Stored data
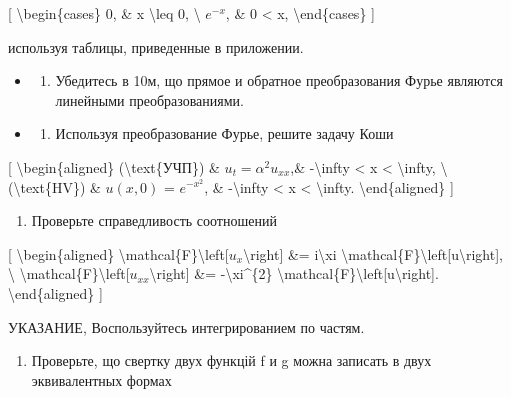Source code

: \documentclass[
]{article}
\providecommand{\tightlist}{%
  \setlength{\itemsep}{0pt}\setlength{\parskip}{0pt}}
\begin{document}
{{{[} \textbackslash begin\{cases\} 0, \& x \textbackslash leq 0,
\textbackslash{} \(e^{-x}\), \& 0 \textless{} x,
\textbackslash end\{cases\} {]}

используя таблицы, приведенные в приложении.

\begin{itemize}
\tightlist
\item
  \begin{enumerate}
  \def\labelenumi{\arabic{enumi}.}
  \setcounter{enumi}{1}
  \tightlist
  \item
    Убедитесь в 10м, що прямое и обратное преобразования Фурье являются
    линейными преобразованиями.
  \end{enumerate}
\item
  \begin{enumerate}
  \def\labelenumi{\arabic{enumi}.}
  \setcounter{enumi}{2}
  \tightlist
  \item
    Используя преобразование Фурье, решите задачу Коши
  \end{enumerate}
\end{itemize}

{[} \textbackslash begin\{aligned\} (\textbackslash text\{УЧП\}) \&
\(u_t = \alpha^2 u_{xx}\),\& -\textbackslash infty \textless{} x
\textless{} \textbackslash infty, \textbackslash{}
(\textbackslash text\{HV\}) \& \(u(x, 0)\) = \(e^{-x^2}\), \&
-\textbackslash infty \textless{} x \textless{} \textbackslash infty.
\textbackslash end\{aligned\} {]}

\begin{enumerate}
\def\labelenumi{\arabic{enumi}.}
\setcounter{enumi}{3}
\tightlist
\item
  Проверьте справедливость соотношений
\end{enumerate}

{[} \textbackslash begin\{aligned\}
\textbackslash mathcal\{F\}\textbackslash left{[}\(u_{x}\)\textbackslash right{]}
\&= i\textbackslash xi
\textbackslash mathcal\{F\}\textbackslash left{[}u\textbackslash right{]},
\textbackslash{}
\textbackslash mathcal\{F\}\textbackslash left{[}\(u_{xx}\)\textbackslash right{]}
\&= -\textbackslash xi\^{}\{2\}
\textbackslash mathcal\{F\}\textbackslash left{[}u\textbackslash right{]}.
\textbackslash end\{aligned\} {]}

УКАЗАНИЕ, Воспользуйтесь интегрированием по частям.

\begin{enumerate}
\def\labelenumi{\arabic{enumi}.}
\setcounter{enumi}{4}
\tightlist
\item
  Проверьте, що свертку двух функцій f и g можна записать в двух
  эквивалентных формах
\end{enumerate}

}}
\end{document}

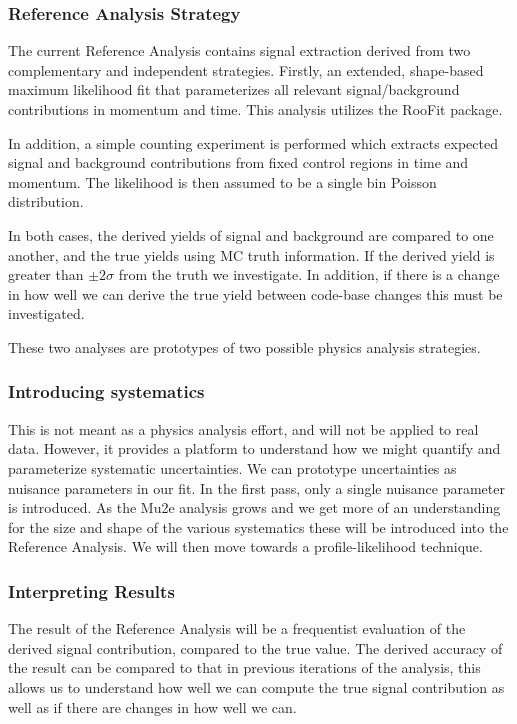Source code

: \subsubsection{Reference Analysis Strategy}

The current Reference Analysis contains signal extraction derived from two complementary and independent strategies. Firstly, an extended, shape-based maximum likelihood fit that parameterizes all relevant signal/background contributions in momentum and time. This analysis utilizes the RooFit package.

In addition, a simple counting experiment is performed which extracts expected signal and background contributions from fixed control regions in time and momentum. The likelihood is then assumed to be a single bin Poisson distribution.

In both cases, the derived yields of signal and background are compared to one another, and the true yields using MC truth information. If the derived yield is greater than $\pm 2 \sigma$ from the truth we investigate. In addition, if there is a change in how well we can derive the true yield between code-base changes this must be investigated.

These two analyses are prototypes of two possible physics analysis strategies. %

\subsubsection{Introducing systematics}

This is not meant as a physics analysis effort, and will not be applied to real data. However, it provides a platform to understand how we might quantify and parameterize systematic uncertainties. We can prototype uncertainties as nuisance parameters in our fit. In the first pass, only a single nuisance parameter is introduced. As the Mu2e analysis grows and we get more of an understanding for the size and shape of the various systematics these will be introduced into the Reference Analysis. We will then move towards a profile-likelihood technique.

\subsubsection{Interpreting Results}

The result of the Reference Analysis will be a frequentist evaluation of the derived signal contribution, compared to the true value.  The derived accuracy of the result can be compared to that in previous iterations of the analysis, this allows us to understand how well we can compute the true signal contribution as well as if there are changes in how well we can.

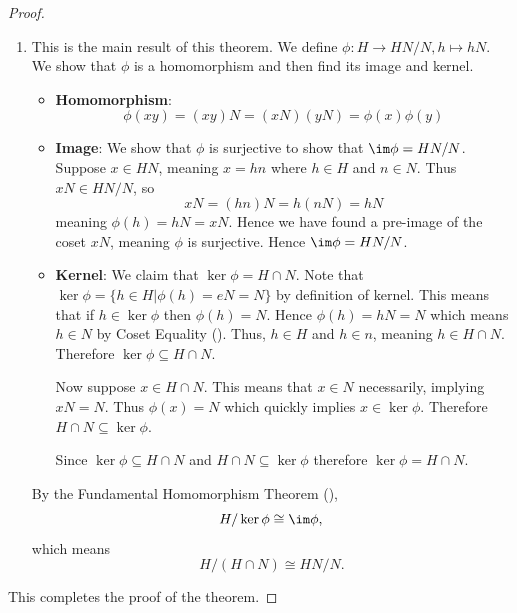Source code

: \begin{proof}
\begin{enumerate}
        \item This is the main result of this theorem. We define $\phi: H \to HN/N, h \mapsto hN$. We show that $\phi$ is a homomorphism and then find its image and kernel.
        \begin{itemize}
            \item \textbf{Homomorphism}:
            \[
                \phi(xy) = (xy)N = (xN)(yN) = \phi(x)\phi(y)    
            \]

            \item \textbf{Image}: We show that $\phi$ is surjective to show that $\im\phi = HN/N$. Suppose $x \in HN$, meaning $x = hn$ where $h \in H$ and $n \in N$. Thus $xN \in HN/N$, so
            \[
                xN = (hn)N = h(nN) = hN
            \]
            meaning $\phi(h) = hN = xN$. Hence we have found a pre-image of the coset $xN$, meaning $\phi$ is surjective. Hence $\im \phi = HN/N$.

            \item \textbf{Kernel}: We claim that $\ker\phi = H \cap N$. Note that $\ker\phi = \{h \in H \vert \phi(h) = eN = N\}$ by definition of kernel. This means that if $h \in \ker\phi$ then $\phi(h) = N$. Hence $\phi(h) = hN = N$ which means $h \in N$ by Coset Equality (). Thus, $h \in H$ and $h \in n$, meaning $h \in H \cap N$. Therefore $\ker \phi \subseteq H \cap N$.
    
            Now suppose $x \in H \cap N$. This means that $x \in N$ necessarily, implying $xN = N$. Thus $\phi(x) = N$ which quickly implies $x \in \ker\phi$. Therefore $H \cap N \subseteq \ker\phi$.
    
            Since $\ker \phi \subseteq H \cap N$ and  $H \cap N \subseteq \ker\phi$ therefore $\ker\phi = H\cap N$.
        \end{itemize}

        By the Fundamental Homomorphism Theorem (),
        \[
            H / \ker\phi \cong \im \phi,
        \]
        which means
        \[
            H/(H\cap N) \cong HN/N.
        \]
    \end{enumerate}
    This completes the proof of the theorem.
\end{proof}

→ **TASK INSTRUCTIONS**
Work out how many lines above contain the word "time". Give only the number.

→ **SOLUTION FOR THIS PROBLEM**
2